TBI… from sound waves.
cuban foreign minister denies involvement
When President Obama announced in December 2014 that the U.S. would reopen the embassy, there were many who believed it was an ill-advised move, a move that rewarded a government that hadn’t yet demonstrated it was worthy of diplomatic recognition. Those same people believe these sonic attacks are merely more evidence of that.
The U.S. has been publicly weighing the move for about a week and a half. To be fair, the Cuban government strenuously denies involvement, and most of the reporting indicates that the Trump administration agrees that they are not. Trump has signaled that he wants to reimpose stronger sanctions, so Cuban attacks on our embassy staff doesn’t make much sense.
The Cuban foreign minister, Bruno Rodriguez, told the U.S. last week that “Cuba has never perpetrated nor will it ever perpetrate actions of this sort. Cuba has never allowed nor will it ever allow its territory to be used by third parties with that purpose.” According to the Washington Post, Rodriguez met with Secretary of State Rex Tillerson in Washington Tuesday to plead with him. He was not successful.

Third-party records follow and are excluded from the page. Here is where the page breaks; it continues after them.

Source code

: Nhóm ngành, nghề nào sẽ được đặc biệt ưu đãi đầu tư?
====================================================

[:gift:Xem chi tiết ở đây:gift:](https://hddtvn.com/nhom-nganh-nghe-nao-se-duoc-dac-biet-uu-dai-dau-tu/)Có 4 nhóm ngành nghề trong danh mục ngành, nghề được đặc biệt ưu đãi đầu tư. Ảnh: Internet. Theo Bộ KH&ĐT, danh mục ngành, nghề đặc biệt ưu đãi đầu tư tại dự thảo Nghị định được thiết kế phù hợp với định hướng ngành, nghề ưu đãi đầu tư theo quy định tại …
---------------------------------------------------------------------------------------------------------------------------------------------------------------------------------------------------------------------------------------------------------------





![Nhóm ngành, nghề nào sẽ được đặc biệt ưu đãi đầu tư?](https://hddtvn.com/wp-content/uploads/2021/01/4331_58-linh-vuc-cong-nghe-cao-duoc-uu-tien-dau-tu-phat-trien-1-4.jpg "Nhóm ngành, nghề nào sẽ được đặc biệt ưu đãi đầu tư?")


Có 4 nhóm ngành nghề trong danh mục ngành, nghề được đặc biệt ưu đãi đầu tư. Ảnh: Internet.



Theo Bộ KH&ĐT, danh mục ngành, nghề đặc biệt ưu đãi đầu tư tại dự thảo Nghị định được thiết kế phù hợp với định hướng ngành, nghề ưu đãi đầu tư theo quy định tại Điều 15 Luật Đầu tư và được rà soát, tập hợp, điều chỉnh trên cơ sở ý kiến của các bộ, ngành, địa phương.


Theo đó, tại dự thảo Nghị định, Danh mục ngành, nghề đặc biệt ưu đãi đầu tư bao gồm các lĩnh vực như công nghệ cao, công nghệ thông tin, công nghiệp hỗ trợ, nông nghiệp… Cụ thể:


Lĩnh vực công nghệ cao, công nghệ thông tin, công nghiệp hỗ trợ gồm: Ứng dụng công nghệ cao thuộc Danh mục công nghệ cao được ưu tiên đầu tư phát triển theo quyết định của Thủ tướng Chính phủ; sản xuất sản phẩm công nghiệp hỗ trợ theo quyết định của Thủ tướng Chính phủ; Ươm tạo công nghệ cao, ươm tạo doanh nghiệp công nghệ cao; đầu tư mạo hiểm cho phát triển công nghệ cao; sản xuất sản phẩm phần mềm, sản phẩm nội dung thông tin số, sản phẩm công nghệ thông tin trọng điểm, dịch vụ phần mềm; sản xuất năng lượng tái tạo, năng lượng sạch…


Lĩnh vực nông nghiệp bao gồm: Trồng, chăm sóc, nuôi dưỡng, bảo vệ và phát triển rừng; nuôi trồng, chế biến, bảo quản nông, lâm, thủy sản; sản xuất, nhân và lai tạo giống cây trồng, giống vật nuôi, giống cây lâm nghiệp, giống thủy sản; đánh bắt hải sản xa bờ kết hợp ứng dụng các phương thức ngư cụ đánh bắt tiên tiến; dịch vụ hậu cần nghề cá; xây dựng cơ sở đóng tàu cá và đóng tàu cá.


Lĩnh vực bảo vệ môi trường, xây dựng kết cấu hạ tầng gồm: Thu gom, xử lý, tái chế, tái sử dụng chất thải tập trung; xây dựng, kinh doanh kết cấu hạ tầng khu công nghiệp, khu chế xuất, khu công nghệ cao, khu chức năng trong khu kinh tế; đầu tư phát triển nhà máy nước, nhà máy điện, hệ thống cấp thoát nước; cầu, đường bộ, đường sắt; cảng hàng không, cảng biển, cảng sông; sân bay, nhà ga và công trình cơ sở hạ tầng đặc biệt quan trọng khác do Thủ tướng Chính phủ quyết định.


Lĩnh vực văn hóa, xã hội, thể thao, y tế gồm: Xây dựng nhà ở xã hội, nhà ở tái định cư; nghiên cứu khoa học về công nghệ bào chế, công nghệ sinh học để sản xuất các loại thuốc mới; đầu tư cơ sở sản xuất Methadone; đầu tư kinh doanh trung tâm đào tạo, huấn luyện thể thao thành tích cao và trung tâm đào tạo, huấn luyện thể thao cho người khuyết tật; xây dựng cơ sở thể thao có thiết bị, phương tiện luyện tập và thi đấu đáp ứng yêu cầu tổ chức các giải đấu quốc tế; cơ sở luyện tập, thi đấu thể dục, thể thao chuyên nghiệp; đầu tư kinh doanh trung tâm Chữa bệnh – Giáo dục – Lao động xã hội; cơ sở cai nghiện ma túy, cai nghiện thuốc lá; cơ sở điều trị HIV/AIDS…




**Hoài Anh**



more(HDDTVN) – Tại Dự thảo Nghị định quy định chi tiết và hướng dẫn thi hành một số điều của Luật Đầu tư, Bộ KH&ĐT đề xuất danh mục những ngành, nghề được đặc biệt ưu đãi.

Analysts believe the Russians may be behind these attacks. Perhaps they fear a loss of influence in Cuba and are determined to poison the well. The attacks date back to 2016, so it’s not related specifically to President Trump. The situation has State Department investigators baffled.
a long, strained history
Relations between Cuba and the U.S. have been strained ever since Fidel Castro came to power in 1959. After the Castro regime turned to the Soviet Union for support, President Eisenhower imposed the first trade embargo in 1960, and the embassy closed in 1961. The U.S. backed an spectacularly unsuccessful invasion by Cuban exile militia Brigade 2506 at the Bay of Pigs in April 1961, and the 1962 Cuban Missile Crisis, in which the Soviets deployed nuclear-armed intermediate-range missiles to the island, sealed the deal.
Wave after wave of Cuban refugees have crossed the shark-infested Florida Straits to seek asylum in America. An entire generation of Cuban-Americans (my classmates at the University of Miami in the 1980s) grew up in the U.S., primarily in Miami-Dade County, Fla., dreaming of a Cuba free from communist oppression, fed by the stories of their parents who fled the Castros over the years. The U.S. embargo had largely become a symbolic gesture, since almost no other country was participating, but it kept the exiles hopeful.
They strongly opposed Obama’s moves to normalize relations, a move that may have contributed to Trump carrying Florida in 2016. About 54 percent of Cubans voted for Trump, versus 29 percent of the Latino population overall.
If Cuba is serious about improving relations with the United States, it must do everything in its power to figure out who is behind these attacks and punish them appropriately. But I wouldn’t hold my breath waiting for the Cubans to bite the Russian hand that still feeds them.